Hurricanes have been a looming threat since the Deepwater Horizon drilling rig sunk in 5,000 feet of water on April 22, two days after an explosion and fire killed 11 workers.

The Atlantic hurricane season runs from June 1 to November 30, and meteorologists predict this year will be a very active one -- in part because of warmer than normal sea surface temperatures in the tropical Atlantic.

The ultimate solution to plugging the gusher still lies in a relief well being drilled by BP that is not expected to be finished for a few more weeks.


Fallout from the spill, both on the Gulf Coast region and on BP, is dominating the first meeting between Obama and Cameron since Britain's new leader took office in May. The pair will meet on the sidelines of the G8/G20 summit in Canada.

Shares in BP, the British energy giant, were trading at 14-year lows after falling sharply again on Friday, when Cameron offered his strongest comments yet on the issue.

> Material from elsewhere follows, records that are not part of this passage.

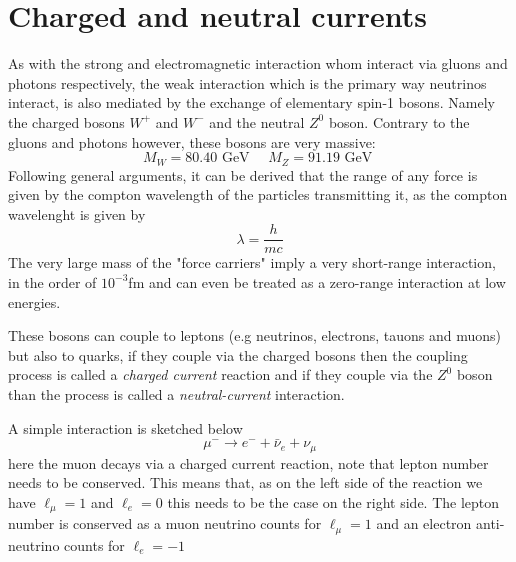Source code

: \documentclass[11pt,a4paper,faculty=we,language=en,doctype=report]{cls/ugent-doc}
\begin{document}
\section{Charged and neutral currents}
As with the strong and electromagnetic interaction whom interact via gluons
and photons respectively, the weak interaction which is the primary way
neutrinos interact, is also mediated by the exchange of elementary spin-1
bosons.  Namely the charged bosons $W^+$ and $W^-$ and the neutral $Z^0$ boson.
Contrary to the gluons and photons however, these bosons are very massive:
\begin{equation}
  M_W = 80.40\text{ GeV }\quad M_Z = 91.19\text{ GeV }
\end{equation}
Following general arguments, it can be derived that the
range of any force is given by the compton wavelength of the particles transmitting it\cite{martin2017particle},
as the compton wavelenght is given by 
\begin{equation}
  \lambda = \frac{h}{mc}
\end{equation}
The very large mass of the "force carriers" imply a very short-range
interaction, in the order of $10^{-3}$fm and can even be treated as a
zero-range interaction at low energies.

These bosons can couple to leptons (e.g neutrinos, electrons, tauons and muons)
but also to quarks, if they couple via the charged bosons then the coupling process
is called a \textit{charged current} reaction and if they couple via the $Z^0$ boson
than the process is called a \textit{neutral-current} interaction.

A simple interaction is sketched below
\begin{equation}
  \mu^- \rightarrow e^- + \bar{\nu}_e + \nu_\mu
\end{equation}
here the muon decays via a charged current reaction, note that lepton number needs to be conserved.
This means that, as on the left side of the reaction we have $\ell_\mu = 1$ and $\ell_e = 0$ this needs
to be the case on the right side. The lepton number is conserved as a muon neutrino counts for $\ell_\mu = 1$
and an electron anti-neutrino counts for $\ell_e = -1$
\end{document}
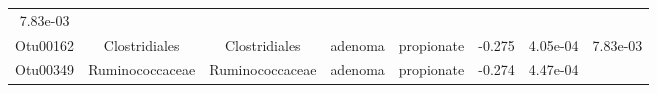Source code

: \documentclass[11pt,]{article}
\begin{document}
\begin{longtable}[]{@{}cccccccc@{}}
\begin{minipage}[t]{0.08\columnwidth}
7.83e-03\strut
\end{minipage}\tabularnewline
\begin{minipage}[t]{0.08\columnwidth}\centering\strut
Otu00162\strut
\end{minipage} & \begin{minipage}[t]{0.15\columnwidth}\centering\strut
Clostridiales\strut
\end{minipage} & \begin{minipage}[t]{0.15\columnwidth}\centering\strut
Clostridiales\strut
\end{minipage} & \begin{minipage}[t]{0.08\columnwidth}\centering\strut
adenoma\strut
\end{minipage} & \begin{minipage}[t]{0.09\columnwidth}\centering\strut
propionate\strut
\end{minipage} & \begin{minipage}[t]{0.07\columnwidth}\centering\strut
-0.275\strut
\end{minipage} & \begin{minipage}[t]{0.08\columnwidth}\centering\strut
4.05e-04\strut
\end{minipage} & \begin{minipage}[t]{0.08\columnwidth}\centering\strut
7.83e-03\strut
\end{minipage}\tabularnewline
\begin{minipage}[t]{0.08\columnwidth}\centering\strut
Otu00349\strut
\end{minipage} & \begin{minipage}[t]{0.15\columnwidth}\centering\strut
Ruminococcaceae\strut
\end{minipage} & \begin{minipage}[t]{0.15\columnwidth}\centering\strut
Ruminococcaceae\strut
\end{minipage} & \begin{minipage}[t]{0.08\columnwidth}\centering\strut
adenoma\strut
\end{minipage} & \begin{minipage}[t]{0.09\columnwidth}\centering\strut
propionate\strut
\end{minipage} & \begin{minipage}[t]{0.07\columnwidth}\centering\strut
-0.274\strut
\end{minipage} & \begin{minipage}[t]{0.08\columnwidth}\centering\strut
4.47e-04\strut
\end{minipage} & \begin{minipage}[t]{0.08\columnwidth}\centering\strut

\end{minipage}
\end{longtable}
\end{document}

It is ... in all our long-term interests that there is some clarity, some finality, to all of this, so that we don't at the same time see the destruction of a company that is important for all our interests, Cameron told Canadian broadcaster CBC.

This is a vital company for all of our interests. ... BP itself wants to cap the well and clean up the spill and compensate those who have had damages, Cameron said.

Obama has been highly critical of BP while his own poll ratings have fallen, in part because of perceptions that his handling of the crisis has been too slow.

Investors are fretting about the potential costs to BP, which include but are not limited to a $20 billion compensation fund it set up under intense political pressure.

BP has added $5 billion to its available credit to ensure it has enough money to meet the cost of the spill, according to a story on the Wall Street Journal's website.

London's Guardian newspaper reported on Saturday that Tony Hayward, BP's gaffe-prone chief executive, had met with top investors in London to outline plans for the company's future.

One investor said Hayward appeared to have recovered from his disappointing appearance in front of a U.S. Congressional committee and would receive the necessary support.

Meanwhile, news emerged that the U.S. federal judge who overturned a six-month ban on new deepwater drilling in the Gulf sold holdings in U.S. oil major ExxonMobil hours before making the ruling.

Judge Martin Feldman sold stock in Exxon, worth $15,000 or less, before he issued a ruling that called the administration's moratorium arbitrary and capricious and likely to cause irreparable harm to companies operating in the Gulf of Mexico's oilfields.

The disaster, now into its 68th day, is taking a mounting toll on fishing and tourist industries in the Gulf and threatens to wreak havoc on a grand scale on coastal ecosystems and wildlife.

About one-third of U.S. federal waters in the Gulf of Mexico remain closed to fishing.

Crews on Grande Isle early on Saturday scraped oil off the beach with tractors and shovels. A wall of rocks right on the water's edge sat coated in a thin brown goo.

We don't even go to the beach anymore, said Zackery Santiny, 18. We don't want to see the oil.